Report: Rules too loose to allow fracking
Environmental protection in New Zealand is too weak to manage the risks posed by the proliferation of oil and gas drilling, a new report has found.
Parliamentary Commissioner for the Environment Dr Jan Wright has released her final report on fracking – the hydraulic fracturing of rock to release fossil fuels – saying exploratory drilling could spread quickly as the price of oil rose and more sophisticated fracking techniques were used.
While the drilling was largely still exploratory “this could change quite rapidly” and and authorities needed to ensure they were not left “scrambling to catch up” to ensure protection was adequate.
Rules and regulations were inconsistent and more direction from the Government was needed as well as greater oversight of wells and drilling waste.
What is most concerning about the report Dr Jan Wright has presented is the totally under regulated madness that is Fracking. It’s the kind of underwhelming regulation that saw so much horror at Pike River, it’s this self regulating illusion that National are more than happy to have occur on their watch in their never ending conquest to eliminate any red tape that impacts upon their big business mate profit margins.
The joke standards that vary wildly from Council to Council project a nightmarish view of big oil companies manipulating with ease their industries interests without Councils having the depth of talent to deal with them.
I thought it was bad, I didn’t know it was this bad…
For example, while the Crown received the royalties, the responsibilities for managing the environmental impacts rested with local councils who were unprepared for an expansion, and whose rules and regulations “often vary widely without justification”.

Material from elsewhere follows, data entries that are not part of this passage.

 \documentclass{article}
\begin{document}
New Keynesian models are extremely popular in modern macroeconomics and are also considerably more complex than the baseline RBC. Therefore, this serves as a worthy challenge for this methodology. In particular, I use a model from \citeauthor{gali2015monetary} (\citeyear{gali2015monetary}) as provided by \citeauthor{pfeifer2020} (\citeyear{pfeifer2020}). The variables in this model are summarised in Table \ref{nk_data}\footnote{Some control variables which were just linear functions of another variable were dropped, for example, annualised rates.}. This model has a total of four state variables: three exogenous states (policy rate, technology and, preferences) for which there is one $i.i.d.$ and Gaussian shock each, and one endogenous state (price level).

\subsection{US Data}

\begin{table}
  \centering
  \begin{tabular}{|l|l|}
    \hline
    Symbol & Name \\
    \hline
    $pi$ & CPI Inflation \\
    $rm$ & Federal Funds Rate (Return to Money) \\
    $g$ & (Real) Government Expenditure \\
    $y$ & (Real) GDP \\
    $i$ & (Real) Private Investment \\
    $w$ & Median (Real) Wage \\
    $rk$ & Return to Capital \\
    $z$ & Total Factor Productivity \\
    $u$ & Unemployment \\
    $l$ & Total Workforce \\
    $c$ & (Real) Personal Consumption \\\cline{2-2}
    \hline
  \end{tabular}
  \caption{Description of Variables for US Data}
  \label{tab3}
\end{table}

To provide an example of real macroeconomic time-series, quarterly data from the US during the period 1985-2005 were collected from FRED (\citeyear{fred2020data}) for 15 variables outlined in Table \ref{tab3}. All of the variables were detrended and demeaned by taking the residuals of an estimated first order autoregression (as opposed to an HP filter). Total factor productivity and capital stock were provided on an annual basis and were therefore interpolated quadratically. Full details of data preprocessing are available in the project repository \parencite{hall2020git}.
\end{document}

The Government needed to support those councils and provide more guidance such as through a national policy statement, as the challenges were “nationally significant”.
The public also deserved more of a say on where drilling was allowed, wells needed to be better designed to ensure they did not contaminate water supplies, and there needed to be measures to ensure old wells were monitored and that drilling companies would cover the cost of any clean-up.
The very least we expect is that if this fracking is to go ahead that it is done with the highest possible standards in place with all the risk put upon the company wanting to drill. That the regulation has been so weak and pathetic to date should anger us all.